Post-launch, the work shifted to delegating, prioritizing incoming feedback, and shipping features on a rolling timeline while stabilizing the product under real classroom conditions.

Studio V2 dashboard final design
The Studio dashboard at V2, reflecting iterations based on post-launch feedback.

Supporting users and building product literacy

Discovery Education has a strong reputation with educators, and we needed Studio to earn that trust. Onboarding and literacy were as much a part of the design as the product itself.

Studio promotional marketing site
The Studio marketing site, designed to communicate the product's value to teachers before first use.

Template marketplace

The Marketplace gave teachers a starting point instead of a blank canvas. Teachers could save and share their own board templates, and the community grew its own library of reusable starting points. It reduced the cold-start problem and accelerated adoption in classrooms where time was always scarce.
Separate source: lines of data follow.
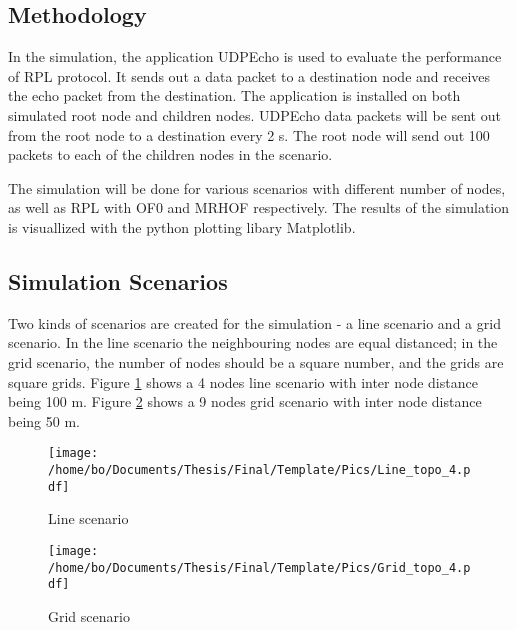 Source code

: \subsection{Methodology}
\label{Sim:Method}
In the simulation, the application UDPEcho is used to evaluate the performance of RPL protocol. It sends out a data packet to a destination node and receives the echo packet from the destination. The application is installed on both simulated root node and children nodes. UDPEcho data packets will be sent out from the root node to a destination every 2 s. The root node will send out 100 packets to each of the children nodes in the scenario. 
\newline

The simulation will be done for various scenarios with different number of nodes, as well as RPL with OF0 and MRHOF respectively. The results of the simulation is visuallized with the python plotting libary Matplotlib.

\subsection{Simulation Scenarios}
\label{Sim:Scenarios}
Two kinds of scenarios are created for the simulation - a line scenario and a grid scenario. In the line scenario the neighbouring nodes are equal distanced; in the grid scenario, the number of nodes should be a square number, and the grids are square grids. Figure \ref{fig:scenario_line} shows a 4 nodes line scenario with inter node distance being 100 m. Figure \ref{fig:scenario_grid} shows a 9 nodes grid scenario with inter node distance being 50 m. 

\begin{figure}[htbp]
  \begin{center}
    \leavevmode
      \texttt{[image: /home/bo/Documents/Thesis/Final/Template/Pics/Line\_topo\_4.pdf]}
    \caption{Line scenario}
    \label{fig:scenario_line}
  \end{center}
\end{figure}

\begin{figure}[htbp]
  \begin{center}
    \leavevmode
      \texttt{[image: /home/bo/Documents/Thesis/Final/Template/Pics/Grid\_topo\_4.pdf]}
    \caption{Grid scenario}
    \label{fig:scenario_grid}
  \end{center}
\end{figure}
In-product help and contextual support

We embedded contextual help throughout Studio using third-party tooling, surfacing guidance based on what the user was trying to do rather than forcing them to leave the product. As we identified gaps in feature engagement, we layered in progressive in-product messaging to guide users toward features they hadn't discovered.

Performance and outcomes

Studio had to integrate across the entire Discovery Education platform, so success metrics were composite. We tracked traditional usability measures: time on task, success rates, error frequency. We also tracked behavioral signals from retired legacy tools to understand which features mattered most and how usage patterns shifted after migration.

Products retired as a result of Studio became measurement tools in their own right. Tracking what teachers stopped using told us as much about Studio's success as what they started doing.

What we could have done better

Staying on strategy longer

As Studio's internal visibility grew, pressure to respond to stakeholder requests increased. The shift from fully production-focused to partly politics-managed was gradual, but it created moments where we moved off of well-researched directions before we'd fully tested them. Looking back, holding the line on strategy for longer would have reduced some of the rework.

Revisiting discarded work sooner

More than once we returned to concepts we'd set aside a year or more earlier. In some cases, those earlier explorations turned out to be closer to the right answer than the path we'd taken in the interim. Keeping a more accessible archive of explored directions would have shortened some of those loops.